November 12, 2009 |  3:04 pm

Israel Many will deny it, but the art world is ruled by three simple things: money, money and money. At the end of the day, art is a capitalistic enterprise. So what better place is there to make that connection than at the mall?

In Culver City, shoppers may have noticed a few large-scale installations at the newly reopened Westfield Culver City Shopping Center on Sepulveda Boulevard. The works are part of a new $1.3-million project that involves permanent and temporary artwork intended to bridge Culver City's shrine to consumer capitalism with the local gallery scene.

The mall has dedicated about 5,000 square feet of vertical space to a temporary installation of works by L.A. artist Alex Israel. The installation was coordinated by the gallery LAXART, which partnered with Westfield on the project. Israel's pieces include an outdoor billboard-type piece on the south side of the mall's exterior, as well as an indoor wallpaper-esque installation inside the complex.

Westfield said it chose Israel's proposals because they blur the lines between commerce and art to create a hybrid visual experience. "We also wanted to connect with what's going on in the L.A. and Southern California arts scene," said Larry Green, a senior vice president at Westfield.

Both named “Untitled,” Israel's creations bring together high art and commerce in an energetic way. The interior piece (pictured above) uses commercial logos that are brought together traffic-jam style. The exterior work features classic L.A. iconography and is intended as an homage to artists Billy Al Bengston and Larry Bell. Israel's art will be on view through the spring.
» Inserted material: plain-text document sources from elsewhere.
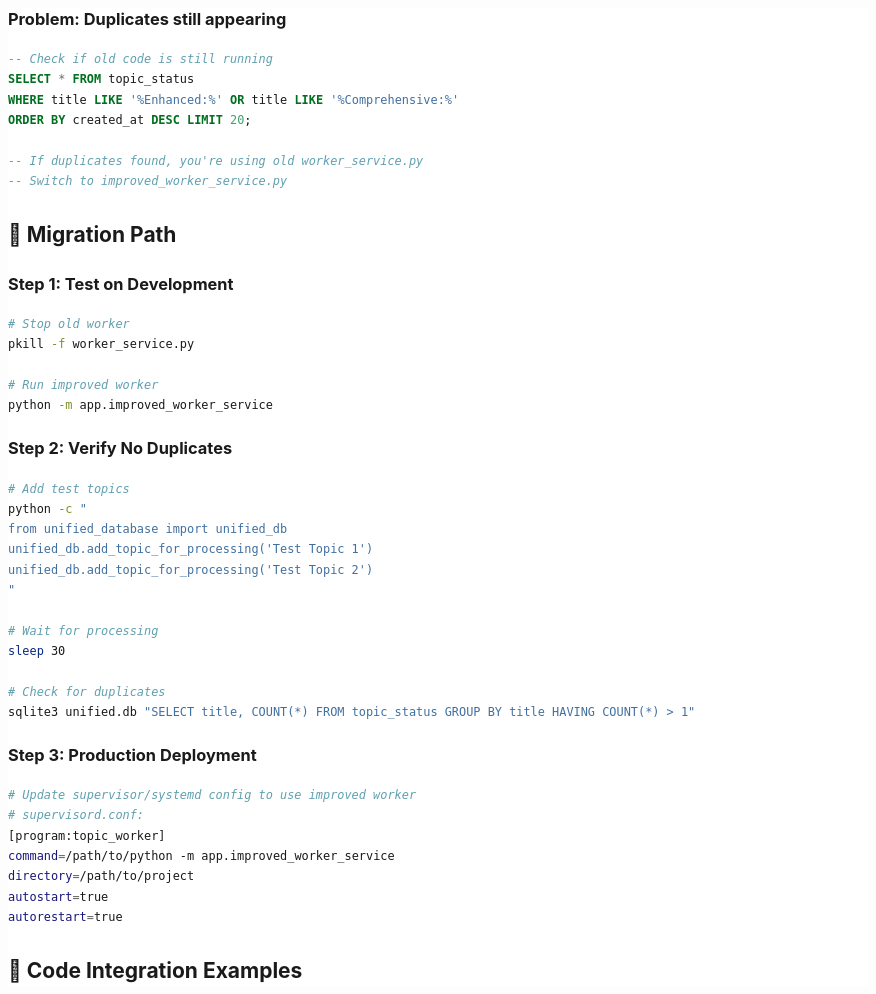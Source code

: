 ### Problem: Duplicates still appearing
```sql
-- Check if old code is still running
SELECT * FROM topic_status 
WHERE title LIKE '%Enhanced:%' OR title LIKE '%Comprehensive:%'
ORDER BY created_at DESC LIMIT 20;

-- If duplicates found, you're using old worker_service.py
-- Switch to improved_worker_service.py
```

## 🔄 Migration Path

### Step 1: Test on Development
```bash
# Stop old worker
pkill -f worker_service.py

# Run improved worker
python -m app.improved_worker_service
```

### Step 2: Verify No Duplicates
```bash
# Add test topics
python -c "
from unified_database import unified_db
unified_db.add_topic_for_processing('Test Topic 1')
unified_db.add_topic_for_processing('Test Topic 2')
"

# Wait for processing
sleep 30

# Check for duplicates
sqlite3 unified.db "SELECT title, COUNT(*) FROM topic_status GROUP BY title HAVING COUNT(*) > 1"
```

### Step 3: Production Deployment
```bash
# Update supervisor/systemd config to use improved worker
# supervisord.conf:
[program:topic_worker]
command=/path/to/python -m app.improved_worker_service
directory=/path/to/project
autostart=true
autorestart=true
```

## 📝 Code Integration Examples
A problematic fusion of art and publicity, or a Warholian commentary on said phenomenon? You be the judge.

The Culver City mall has also installed a permanent exhibition of works by artists Chris Doyle, Jeff Kopp and David Trubridge. Situated throughout the mall, these works were organized by Los Angeles Contemporary Exhibitions in Hollywood.
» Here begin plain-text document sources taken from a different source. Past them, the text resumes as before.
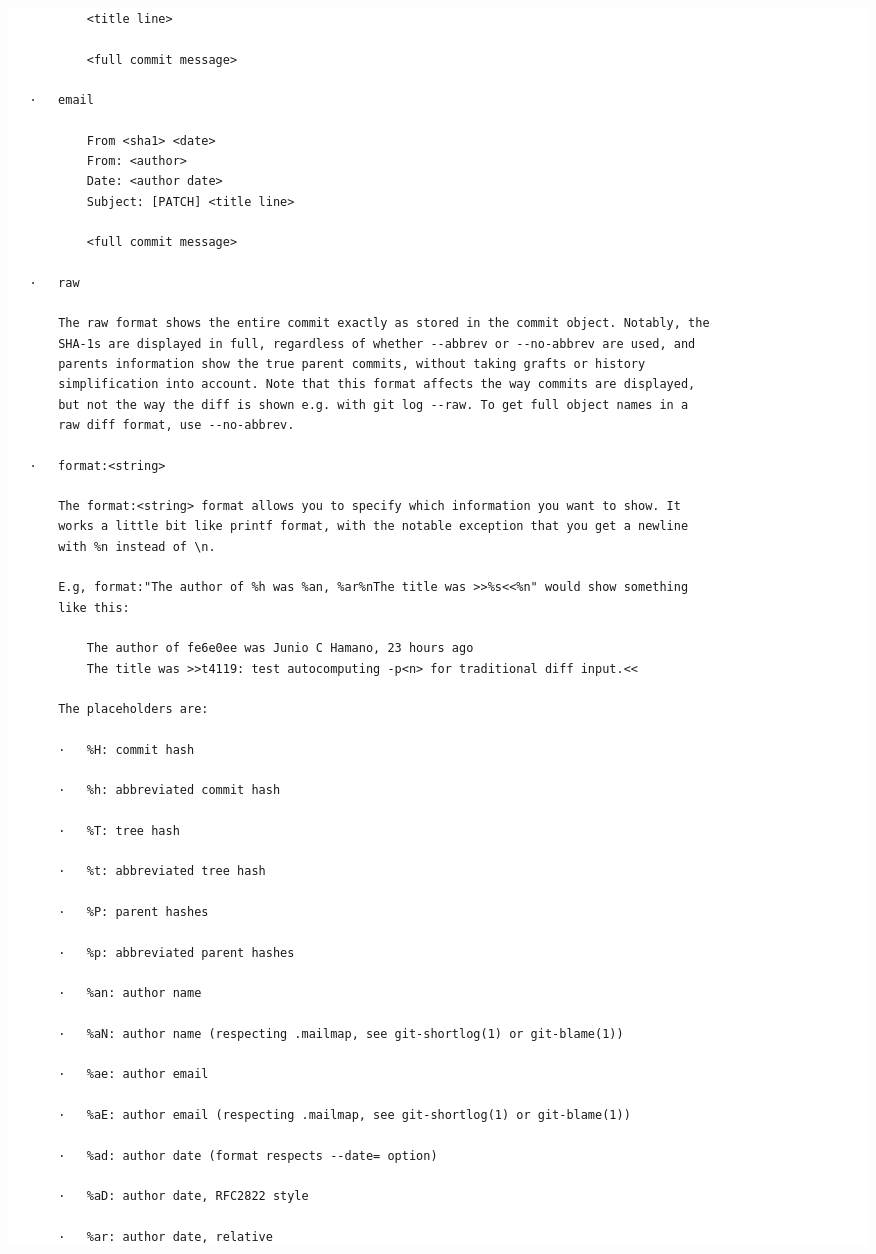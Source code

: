                <title line>

               <full commit message>

       ·   email

               From <sha1> <date>
               From: <author>
               Date: <author date>
               Subject: [PATCH] <title line>

               <full commit message>

       ·   raw

           The raw format shows the entire commit exactly as stored in the commit object. Notably, the
           SHA-1s are displayed in full, regardless of whether --abbrev or --no-abbrev are used, and
           parents information show the true parent commits, without taking grafts or history
           simplification into account. Note that this format affects the way commits are displayed,
           but not the way the diff is shown e.g. with git log --raw. To get full object names in a
           raw diff format, use --no-abbrev.

       ·   format:<string>

           The format:<string> format allows you to specify which information you want to show. It
           works a little bit like printf format, with the notable exception that you get a newline
           with %n instead of \n.

           E.g, format:"The author of %h was %an, %ar%nThe title was >>%s<<%n" would show something
           like this:

               The author of fe6e0ee was Junio C Hamano, 23 hours ago
               The title was >>t4119: test autocomputing -p<n> for traditional diff input.<<

           The placeholders are:

           ·   %H: commit hash

           ·   %h: abbreviated commit hash

           ·   %T: tree hash

           ·   %t: abbreviated tree hash

           ·   %P: parent hashes

           ·   %p: abbreviated parent hashes

           ·   %an: author name

           ·   %aN: author name (respecting .mailmap, see git-shortlog(1) or git-blame(1))

           ·   %ae: author email

           ·   %aE: author email (respecting .mailmap, see git-shortlog(1) or git-blame(1))

           ·   %ad: author date (format respects --date= option)

           ·   %aD: author date, RFC2822 style

           ·   %ar: author date, relative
Westfield said it is funding the entire art project and providing some sponsorship to the participating galleries. It is all part of a $180-million renovation of the Culver City mall, which originally opened in the 1970s. The grand reopening took place in October.

The company says it plans to rotate other temporary works in the future.

It probably goes without saying that Westfield management has the final say on what artwork will be hung on its wall and installed on its grounds. (No Mapplethorpe-esque provocations allowed, one can assume.)

"We approved the art, but we gave artists latitude. We were careful to give them freedom to create," said Nicole Imberger, a vice president at Westfield.

-- David Ng

Photo: Alex Israel poses with his artwork at the Culver City mall. Credit: Westfield

Comments () | Archives (7)

Tell Monet, Cezanne, Matisse and countless others that art is all about money. And ignored the market pursuing truth, Cezanne had a small allowance, pitiful by todays trust fund hippies of the art scene in their Prius and polished floored "studios" going for thousands of dollars a month with forced air heating and plates of flavored tofu.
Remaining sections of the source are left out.